At the center of Kathryn Bigelow's historical exposition is a horror film that rivals many greats of the genre. It accomplishes this not with supernatural terrors or jump scares. The evil in Bigelow's film is real. The events, while taken from various accounts, happened. In 1968, America was a country that was tearing itself apart, long before political ideologies dominated social media discourse. The Detroit riots were a boiling point, a physical manifestation of rage from discrimination and the subsequent conjuring of ghosts from pre-civil war nightmares. These concepts walk the burning streets of Bigelow's haunted metropolis, revealing injustice after injustice, casual murder, and a precious few moments of hope. 

It is this lack of hope that pervades an auspicious, yet redundant attempt to comment on the current state of race relations in the United States.
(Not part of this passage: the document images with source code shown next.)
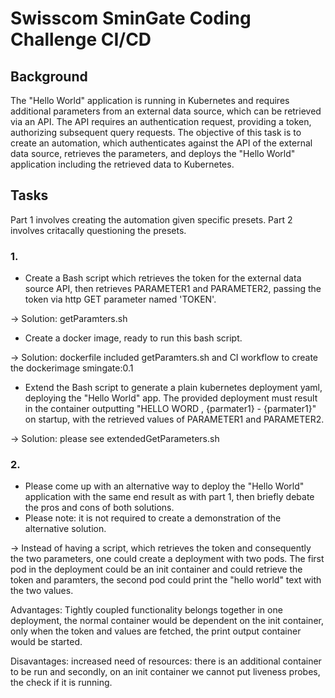 # Swisscom SminGate Coding Challenge CI/CD

## Background
The "Hello World" application is running in Kubernetes and requires additional parameters from an external data source, which can be retrieved via an API. The API requires an authentication request, providing a token, authorizing subsequent query requests. 
The objective of this task is to create an automation, which authenticates against the API of the external data source, retrieves the parameters, and deploys the "Hello World" application including the retrieved data to Kubernetes.

## Tasks
Part 1 involves creating the automation given specific presets. Part 2 involves critacally questioning the presets.

### 1.
* Create a Bash script which retrieves the token for the external data source API, then retrieves PARAMETER1 and PARAMETER2, passing the token via http GET parameter named 'TOKEN'.

-> Solution: getParamters.sh

* Create a docker image, ready to run this bash script.

-> Solution: dockerfile included getParamters.sh and CI workflow to create the dockerimage smingate:0.1

* Extend the Bash script to generate a plain kubernetes deployment yaml, deploying the "Hello World" app. The provided deployment must result in the container outputting "HELLO WORD , {parmater1} - {parmater1}" on startup, with the retrieved values of PARAMETER1 and PARAMETER2.

-> Solution: please see extendedGetParameters.sh

### 2.
* Please come up with an alternative way to deploy the "Hello World" application with the same end result as with part 1, then briefly debate the pros and cons of both solutions.
* Please note: it is not required to create a demonstration of the alternative solution.

-> Instead of having a script, which retrieves the token and consequently the two parameters, one could create a deployment with two pods. The first pod in the deployment could be an init container and could retrieve the token and paramters, the second pod could print the "hello world" text with the two values.

Advantages: Tightly coupled functionality belongs together in one deployment, the normal container would be dependent on the init container, only when the token and values are fetched, the print output container would be started.

Disavantages: increased need of resources: there is an additional container to be run and secondly, on an init container we cannot put liveness probes, the check if it is running.
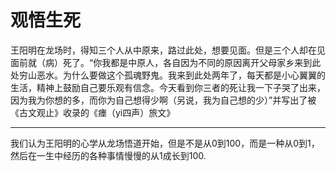 # 观悟生死

王阳明在龙场时，得知三个人从中原来，路过此处，想要见面。但是三个人却在见面前就（病）死了。“你我都是中原人，各自因为不同的原因离开父母家乡来到此处穷山恶水。为什么要做这个孤魂野鬼。我来到此处两年了，每天都是小心翼翼的生活，精神上鼓励自己要乐观有信念。今天看到你三者的死让我一下子哭了出来，因为我为你想的多，而你为自己想得少啊（另说，我为自己想的少）”并写出了被《古文观止》收录的《瘗（yi四声）旅文》

***

我们认为王阳明的心学从龙场悟道开始，但是不是从0到100，而是一种从0到1，然后在一生中经历的各种事情慢慢的从1成长到100. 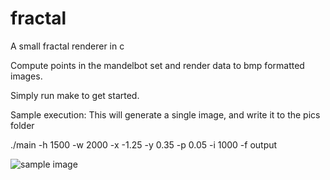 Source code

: # fractal
A small fractal renderer in c

Compute points in the mandelbot set and render data to bmp formatted images.

Simply run make to get started.

Sample execution: 
This will generate a single image, and write it to the pics folder

./main -h 1500 -w 2000 -x -1.25 -y 0.35 -p 0.05 -i 1000 -f output

![sample image](https://github.com/tavdog/fractal/blob/main/sample.png)

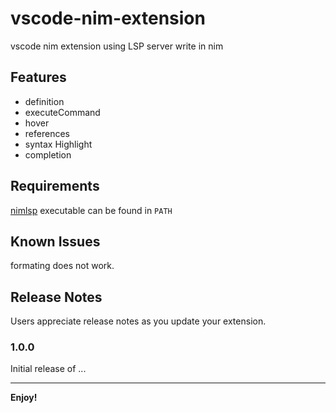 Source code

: # vscode-nim-extension 

vscode nim extension using LSP server write in nim

## Features

* definition  
* executeCommand  
* hover  
* references  
* syntax Highlight  
* completion  

## Requirements

[nimlsp](https://github.com/PMunch/nimlsp) executable can be found in `PATH`


## Known Issues

formating does not work.

## Release Notes

Users appreciate release notes as you update your extension.

### 1.0.0

Initial release of ...

-----------------------------------------------------------------------------------------------------------

**Enjoy!**
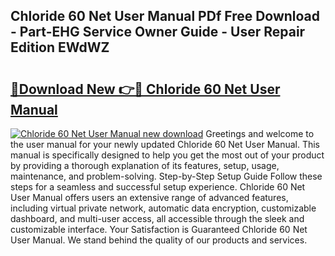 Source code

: ## Chloride 60 Net User Manual PDf Free Download - Part-EHG Service Owner Guide - User Repair Edition EWdWZ

# <h2><a href="http://bc76273.oget.top/?id=Chloride+60+Net+User+Manual">🔗Download New 👉🔴 Chloride 60 Net User Manual</a></h2>

[![Chloride 60 Net User Manual new download](https://i.imgur.com/5g1atiW.png)](http://bc76273.oget.top/?id=Chloride+60+Net+User+Manual)
Greetings and welcome to the user manual for your newly updated Chloride 60 Net User Manual. This manual is specifically designed to help you get the most out of your product by providing a thorough explanation of its features, setup, usage, maintenance, and problem-solving. Step-by-Step Setup Guide Follow these steps for a seamless and successful setup experience. Chloride 60 Net User Manual offers users an extensive range of advanced features, including virtual private network, automatic data encryption, customizable dashboard, and multi-user access, all accessible through the sleek and customizable interface. Your Satisfaction is Guaranteed Chloride 60 Net User Manual. We stand behind the quality of our products and services.
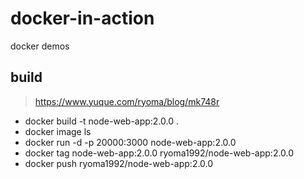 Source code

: # docker-in-action
docker demos

## build
> https://www.yuque.com/ryoma/blog/mk748r
- docker build -t node-web-app:2.0.0 .
- docker image ls
- docker run -d -p 20000:3000 node-web-app:2.0.0
- docker tag node-web-app:2.0.0 ryoma1992/node-web-app:2.0.0
- docker push ryoma1992/node-web-app:2.0.0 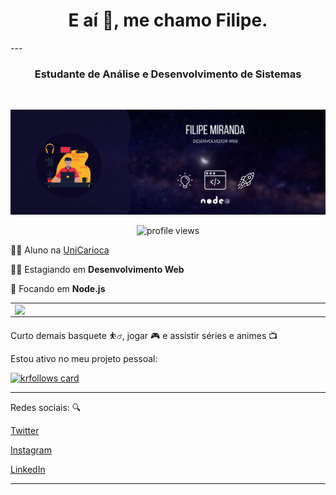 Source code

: <h1 align="center"> E aí 👋, me chamo Filipe.    </h1>
---
<h3 align="center"> Estudante de <b>Análise e Desenvolvimento de Sistemas</b></h3>

</br>

![banner](https://github.com/fm1randa/fm1randa/blob/main/bannerv2.png)

<center>

![profile views](https://komarev.com/ghpvc/?username=fm1randa&color=green)

</center>

👨‍🎓 Aluno na [UniCarioca](https://unicarioca.edu.br/)

👨‍💻 Estagiando em **Desenvolvimento Web**

🎯 Focando em **Node.js**
 

<table align="center">
<td>
    <img width="495px" align="left" src="https://github-readme-stats.vercel.app/api?username=fm1randa&theme=dark&show_icons=true&hide=prs&icon_color=fea625"/>  
</td>

<td>
   <img width="400px" align="left" src="https://github-readme-stats.vercel.app/api/top-langs/?username=fm1randa&hide=html&layout=compact&theme=dark" />
</td>
</table>


Curto demais basquete :basketball_man:, jogar :video_game: e assistir séries e animes :tv:

Estou ativo no meu projeto pessoal: 

[![krfollows card](https://github-readme-stats.vercel.app/api/pin/?username=fm1randa&repo=krfollows&theme=dark&icon_color=fea625)](https://github.com/fm1randa/krfollows)

---

Redes sociais: :mag:  

[Twitter](https://twitter.com/k1ra_exe)   

[Instagram](https://instagram.com/k1ra.jpg)

[LinkedIn](https://www.linkedin.com/in/fm1randa)

---  


<!--
**fm1randa/fm1randa** is a ✨ _special_ ✨ repository because its `README.md` (this file) appears on your GitHub profile.

Here are some ideas to get you started:

- 🔭 I’m currently working on ...
- 🌱 I’m currently learning ...
- 👯 I’m looking to collaborate on ...
- 🤔 I’m looking for help with ...
- 💬 Ask me about ...
- 📫 How to reach me: ...
- 😄 Pronouns: ...
- ⚡ Fun fact: ...
-->
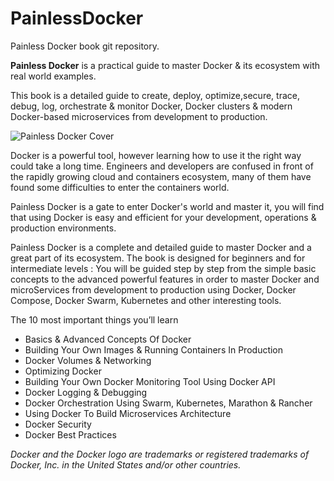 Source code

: # PainlessDocker
Painless Docker book git repository.

**Painless Docker** is a practical guide to master Docker & its ecosystem with real world examples.

This book is a detailed guide to create, deploy, optimize,secure, trace, debug, log, orchestrate & monitor Docker, Docker clusters & modern Docker-based microservices from development to production.

![Painless Docker Cover](https://painlessdocker.com/flatpage.png "Painless Docker Cover")

Docker is a powerful tool, however learning how to use it the right way could take a long time. Engineers and developers are confused in front of the rapidly growing cloud and containers ecosystem, many of them have found some difficulties to enter the containers world.

Painless Docker is a gate to enter Docker's world and master it, you will find that using Docker is easy and efficient for your development, operations & production environments.

Painless Docker is a complete and detailed guide to master Docker and a great part of its ecosystem. The book is designed for beginners and for intermediate levels : You will be guided step by step from the simple basic concepts to the advanced powerful features in order to master Docker and microServices from development to production using Docker, Docker Compose, Docker Swarm, Kubernetes and other interesting tools.

The 10 most important things you’ll learn

- Basics & Advanced Concepts Of Docker
- Building Your Own Images & Running Containers In Production
- Docker Volumes & Networking
- Optimizing Docker
- Building Your Own Docker Monitoring Tool Using Docker API
- Docker Logging & Debugging
- Docker Orchestration Using Swarm, Kubernetes, Marathon & Rancher
- Using Docker To Build Microservices Architecture
- Docker Security
- Docker Best Practices

*Docker and the Docker logo are trademarks or registered trademarks of Docker, Inc. in the United States and/or other countries.*
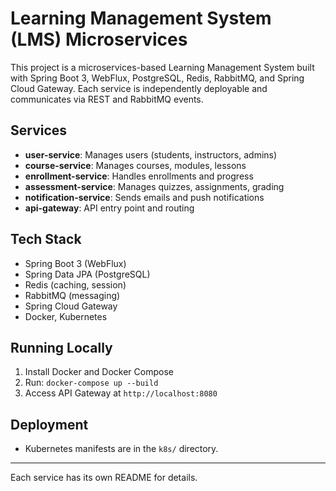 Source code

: # Learning Management System (LMS) Microservices

This project is a microservices-based Learning Management System built with Spring Boot 3, WebFlux, PostgreSQL, Redis, RabbitMQ, and Spring Cloud Gateway. Each service is independently deployable and communicates via REST and RabbitMQ events.

## Services
- **user-service**: Manages users (students, instructors, admins)
- **course-service**: Manages courses, modules, lessons
- **enrollment-service**: Handles enrollments and progress
- **assessment-service**: Manages quizzes, assignments, grading
- **notification-service**: Sends emails and push notifications
- **api-gateway**: API entry point and routing

## Tech Stack
- Spring Boot 3 (WebFlux)
- Spring Data JPA (PostgreSQL)
- Redis (caching, session)
- RabbitMQ (messaging)
- Spring Cloud Gateway
- Docker, Kubernetes

## Running Locally
1. Install Docker and Docker Compose
2. Run: `docker-compose up --build`
3. Access API Gateway at `http://localhost:8080`

## Deployment
- Kubernetes manifests are in the `k8s/` directory.

---

Each service has its own README for details.  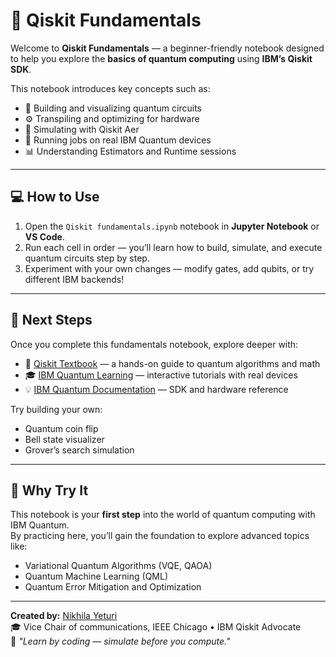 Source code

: # 🧠 Qiskit Fundamentals

Welcome to **Qiskit Fundamentals** — a beginner-friendly notebook designed to help you explore the **basics of quantum computing** using **IBM’s Qiskit SDK**.

This notebook introduces key concepts such as:
- 🧩 Building and visualizing quantum circuits  
- ⚙️ Transpiling and optimizing for hardware  
- 🔬 Simulating with Qiskit Aer  
- 🚀 Running jobs on real IBM Quantum devices  
- 📊 Understanding Estimators and Runtime sessions  

---

## 💻 How to Use
1. Open the `Qiskit fundamentals.ipynb` notebook in **Jupyter Notebook** or **VS Code**.  
2. Run each cell in order — you’ll learn how to build, simulate, and execute quantum circuits step by step.  
3. Experiment with your own changes — modify gates, add qubits, or try different IBM backends!

---

## 🚀 Next Steps
Once you complete this fundamentals notebook, explore deeper with:
- 📘 [Qiskit Textbook](https://qiskit.org/textbook) — a hands-on guide to quantum algorithms and math  
- 🎓 [IBM Quantum Learning](https://learning.quantum-computing.ibm.com) — interactive tutorials with real devices  
- 💡 [IBM Quantum Documentation](https://docs.quantum-computing.ibm.com) — SDK and hardware reference  

Try building your own:
- Quantum coin flip  
- Bell state visualizer  
- Grover’s search simulation  

---

## 🧩 Why Try It
This notebook is your **first step** into the world of quantum computing with IBM Quantum.  
By practicing here, you’ll gain the foundation to explore advanced topics like:
- Variational Quantum Algorithms (VQE, QAOA)  
- Quantum Machine Learning (QML)  
- Quantum Error Mitigation and Optimization  

---

**Created by:** [Nikhila Yeturi](https://www.linkedin.com/in/nikhilayeturi)  
🎓 Vice Chair of communications, IEEE Chicago • IBM Qiskit Advocate  
💬 *"Learn by coding — simulate before you compute."*
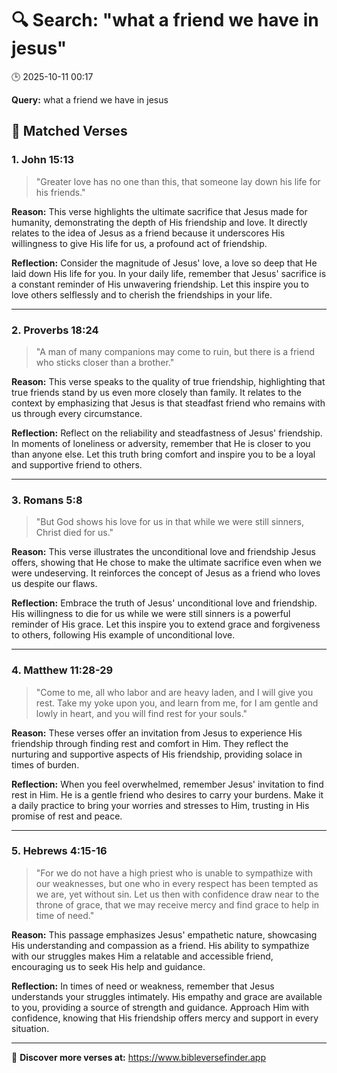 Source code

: # 🔍 Search: "what a friend we have in jesus"
🕒 2025-10-11 00:17

**Query:** what a friend we have in jesus

## 📖 Matched Verses

### 1. John 15:13
> "Greater love has no one than this, that someone lay down his life for his friends."

**Reason:** This verse highlights the ultimate sacrifice that Jesus made for humanity, demonstrating the depth of His friendship and love. It directly relates to the idea of Jesus as a friend because it underscores His willingness to give His life for us, a profound act of friendship.

**Reflection:** Consider the magnitude of Jesus' love, a love so deep that He laid down His life for you. In your daily life, remember that Jesus' sacrifice is a constant reminder of His unwavering friendship. Let this inspire you to love others selflessly and to cherish the friendships in your life.

---

### 2. Proverbs 18:24
> "A man of many companions may come to ruin, but there is a friend who sticks closer than a brother."

**Reason:** This verse speaks to the quality of true friendship, highlighting that true friends stand by us even more closely than family. It relates to the context by emphasizing that Jesus is that steadfast friend who remains with us through every circumstance.

**Reflection:** Reflect on the reliability and steadfastness of Jesus' friendship. In moments of loneliness or adversity, remember that He is closer to you than anyone else. Let this truth bring comfort and inspire you to be a loyal and supportive friend to others.

---

### 3. Romans 5:8
> "But God shows his love for us in that while we were still sinners, Christ died for us."

**Reason:** This verse illustrates the unconditional love and friendship Jesus offers, showing that He chose to make the ultimate sacrifice even when we were undeserving. It reinforces the concept of Jesus as a friend who loves us despite our flaws.

**Reflection:** Embrace the truth of Jesus' unconditional love and friendship. His willingness to die for us while we were still sinners is a powerful reminder of His grace. Let this inspire you to extend grace and forgiveness to others, following His example of unconditional love.

---

### 4. Matthew 11:28-29
> "Come to me, all who labor and are heavy laden, and I will give you rest. Take my yoke upon you, and learn from me, for I am gentle and lowly in heart, and you will find rest for your souls."

**Reason:** These verses offer an invitation from Jesus to experience His friendship through finding rest and comfort in Him. They reflect the nurturing and supportive aspects of His friendship, providing solace in times of burden.

**Reflection:** When you feel overwhelmed, remember Jesus' invitation to find rest in Him. He is a gentle friend who desires to carry your burdens. Make it a daily practice to bring your worries and stresses to Him, trusting in His promise of rest and peace.

---

### 5. Hebrews 4:15-16
> "For we do not have a high priest who is unable to sympathize with our weaknesses, but one who in every respect has been tempted as we are, yet without sin. Let us then with confidence draw near to the throne of grace, that we may receive mercy and find grace to help in time of need."

**Reason:** This passage emphasizes Jesus' empathetic nature, showcasing His understanding and compassion as a friend. His ability to sympathize with our struggles makes Him a relatable and accessible friend, encouraging us to seek His help and guidance.

**Reflection:** In times of need or weakness, remember that Jesus understands your struggles intimately. His empathy and grace are available to you, providing a source of strength and guidance. Approach Him with confidence, knowing that His friendship offers mercy and support in every situation.

---

🔗 **Discover more verses at:** https://www.bibleversefinder.app
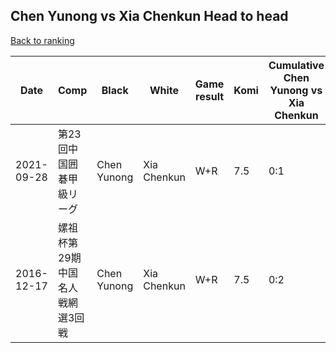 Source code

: ## Chen Yunong vs Xia Chenkun Head to head

[Back to ranking](../../index.md)




| **Date** | **Comp** | **Black** | **White** | **Game result** | **Komi** | **Cumulative Chen Yunong vs Xia Chenkun** | **Chen Yunong streak** | **Xia Chenkun streak** | 
| --- | --- | --- | --- | --- | --- | --- | --- | --- |
| 2021-09-28 | 第23回中国囲碁甲級リーグ | Chen Yunong | Xia Chenkun | W+R | 7.5 | 0:1 | 0 | 1 | 
| 2016-12-17 | 嫘祖杯第29期中国名人戦網選3回戦 | Chen Yunong | Xia Chenkun | W+R | 7.5 | 0:2 | 0 | 2 |




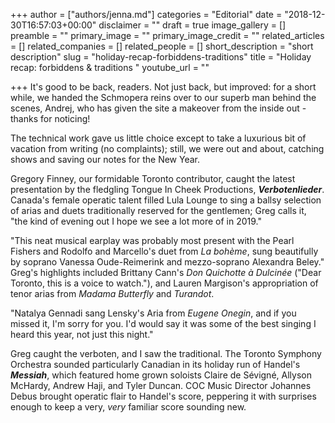 +++
author = ["authors/jenna.md"]
categories = "Editorial"
date = "2018-12-30T16:57:03+00:00"
disclaimer = ""
draft = true
image_gallery = []
preamble = ""
primary_image = ""
primary_image_credit = ""
related_articles = []
related_companies = []
related_people = []
short_description = "short description"
slug = "holiday-recap-forbiddens-traditions"
title = "Holiday recap: forbiddens & traditions "
youtube_url = ""

+++
It's good to be back, readers. Not just back, but improved: for a short while, we handed the Schmopera reins over to our superb man behind the scenes, Andrej, who has given the site a makeover from the inside out - thanks for noticing!

The technical work gave us little choice except to take a luxurious bit of vacation from writing (no complaints); still, we were out and about, catching shows and saving our notes for the New Year.

Gregory Finney, our formidable Toronto contributor, caught the latest presentation by the fledgling Tongue In Cheek Productions, **_Verbotenlieder_**. Canada's female operatic talent filled Lula Lounge to sing a ballsy selection of arias and duets traditionally reserved for the gentlemen; Greg calls it, "the kind of evening out I hope we see a lot more of in 2019."

"This neat musical earplay was probably most present with the Pearl Fishers and Rodolfo and Marcello's duet from _La bohème_, sung beautifully by soprano Vanessa Oude-Reimerink and mezzo-soprano Alexandra Beley." Greg's highlights included Brittany Cann's _Don Quichotte à Dulcinée_ ("Dear Toronto, this is a voice to watch."), and Lauren Margison's appropriation of tenor arias from _Madama Butterfly_ and _Turandot_.

"Natalya Gennadi sang Lensky's Aria from _Eugene Onegin_, and if you missed it, I'm sorry for you. I'd would say it was some of the best singing I heard this year, not just this night."

Greg caught the verboten, and I saw the traditional. The Toronto Symphony Orchestra sounded particularly Canadian in its holiday run of Handel's **_Messiah_**, which featured home grown soloists Claire de Sévigné, Allyson McHardy, Andrew Haji, and Tyler Duncan. COC Music Director Johannes Debus brought operatic flair to Handel's score, peppering it with surprises enough to keep a very, _very_ familiar score sounding new.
Featuring some of the most intense camera work of the year, a wonderfully repugnant performance by Will Poulter, and one of the most gripping central acts in history, Bigelow squanders these elements, hiding the horror story in between two unnecessary book ends that introduce rioters as violent opportunists and abolish the darkness of the subject matter with white characters who contradict their own actions in the interest of justice. Mark Boal's script is remarkable when it is in the thick of things, and yet, none of the characters, aside from Poulter's villain seem real. They are ideas, both the hope for a progressive future and nameless black youths whose controversial deaths have become the center of national activism on both sides of the divide. These truths beg the question: Why? 

Films that approach the subject of race have a multitude of paths to explore. Jeff Nichols' outstanding Loving focused on love and family while Spike Lee's epic Do the Right Thing used the microcosm of a New York borough as a petri dish for simmering racial tension. Bigelow's approach mimic's Paul Haggis' Crash, not in its cross cutting “Everyone's Racist” narrative, but in its arm's length approach to furthering the discussion. It is 2017. As evident in Charlottesville last weekend, no one in America believes that racism does not continue to be an issue. The audience knows this and yet, the manner in which Detroit is presented assumes that the viewer needs another reminder of the past, rather than showing something different. Of course, there were and are white police officers who stand against brutality and racism every day. Of course, there are stories from the Detroit riots that involve charity, goodwill, and unity. However, these concepts are merely whispers as Bigelow spins everything towards atrocities at The Algiers.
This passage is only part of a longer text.